Duluth Hotel Workers Organize

By ADAM RITSCHER

 

DULUTH, Minn.-This is a blue-collar city if there ever was one. It is a city with a rich and powerful labor history, revolving around taconite mines, paper factories, steel mills, and the port.

The last few decades, though, have been tough on this city. Many of the factories are now abandoned or have been torn down.

The city of Duluth has attempted to replace these industrial jobs by promoting tourism. The downtown has been renovated and numerous hotels and lodges dot Duluth and the North Shore.

While the city has invested tens of millions of dollars in these projects, and lent millions more to the businessmen who have built hotels in the city, the tourist industry jobs that have been created are very much inferior in every way to the industrial jobs they are meant to replace.

Hotel workers are paid only $6.50 hour for back-breaking work, and are generally only allowed to work around 30 hours a week. Turnover is huge, since most workers either find they can’t live on that, or get fired for resisting management’s speed-ups or abuse.

But many workers in Duluth’s hotels have decided to fight back by getting organized. Workers at the Inn on Lake Superior, Hawthorne Suites, Comfort Suites, Hampton Inn, and the Canal Park Inn have hooked up with Hotel Employees & Restaurant Employees (HERE) Local 99 to try to win union wages and working conditions.
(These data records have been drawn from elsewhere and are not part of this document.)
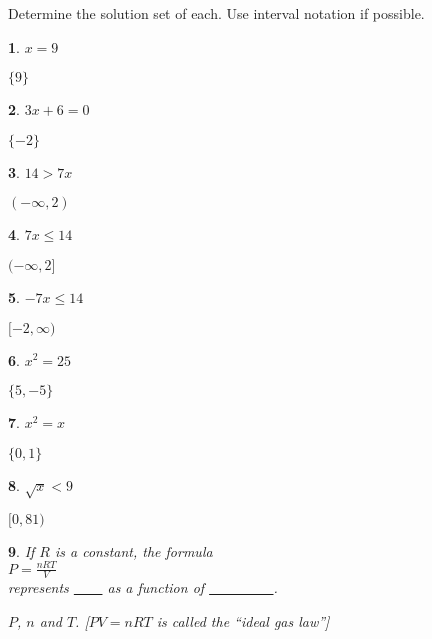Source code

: \documentclass{amsbook}
\newtheorem{exc}{}
\newenvironment{ex}{\begin{exc}\normalfont}{\end{exc}}
\numberwithin{section}{chapter}
\numberwithin{equation}{chapter}
\newcommand{\ds}{\displaystyle}
\begin{document}
Determine the solution set of each. Use interval notation if possible.

\begin{multicols}{2}
	\begin{ex}
		$x=9$
		\begin{sol}
			$\{9\}$
		\end{sol}
	\end{ex}
	\begin{ex}
	$3x+6=0$
	\begin{sol}
		$\{-2\}$
	\end{sol}
\end{ex}
\begin{ex}
	$14>7x$
	\begin{sol}
		$(-\infty, 2)$
	\end{sol}
\end{ex}

	\begin{ex}
	$7x \leq 14$
	\begin{sol}
		$(-\infty, 2]$
	\end{sol}
\end{ex}

\begin{ex}
	$-7x \leq 14$
	\begin{sol}
		$[-2,\infty)$
	\end{sol}
\end{ex}


\begin{ex}
	$x^2=25$
	\begin{sol}
		$\{5, -5\}$
	\end{sol}
\end{ex}


\begin{ex}
	$x^2=x$
	\begin{sol}
		$\{0, 1\}$
	\end{sol}
\end{ex}

\begin{ex}
	$\sqrt{x} < 9$
	\begin{sol}
		$[0,81)$
	\end{sol}
\end{ex}

\begin{ex}
	If $R$ is a constant, the formula \\$\ds{P = \frac{nRT}{V}}$\\ represents \underline{\ \ \ \ } as a function of \underline{\ \ \ \ \ \ \ \ \ }.
	\begin{sol}
		$P$, $n$ and $T$. [$PV=nRT$ is called the ``ideal gas law'']
	\end{sol}
\end{ex}


\end{multicols}
\end{document}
At the initiative of Local 99, a community coalition of churches, activist groups and various community groups have come together to form United for Social and Economic Justice (USEJ). The goal of the coalition is to mobilize community support behind the hotel workers.

In this way the union hopes to win representation without going through the under-staffed, under-financed, and pro-employer National Labor Relations Board (under which most union elections are held).

On Sept. 22, a public rally was held to bring public attention to the plight of hotel workers and the demand that the hotels sign the card-check neutrality agreements.

Despite cold rain and wind, over 250 working men and women of all ages turned out to march through Canal Park, Duluth’s tourist district, to an outdoor rally featuring several labor and political leaders and the Rev. Jesse Jackson.

Many came from other unions, as their union jackets denoted, but others came from the hotels, the community groups in USEJ, Duluth’s Black, Latino, and Native American communities, and from the various high school and college campuses.

The protesters marched in silence in honor of the workers who died in the Sept. 11 terrorist bombings, but at the rally raised their voices in outrage against the working conditions and wages hotel workers are forced to endure.

It was a powerful opening salvo against the hotels, and an important demonstration of the support and solidarity that hotel workers have from other workers in the city.

We hope that it is the beginning of a successful union organizing drive, and that out of this struggle organizing momentum can be built up that will spread to the hundreds of other non-union workplaces throughout the region!

 

Adam Ritscher is a housekeeper at the Inn on Lake Superior.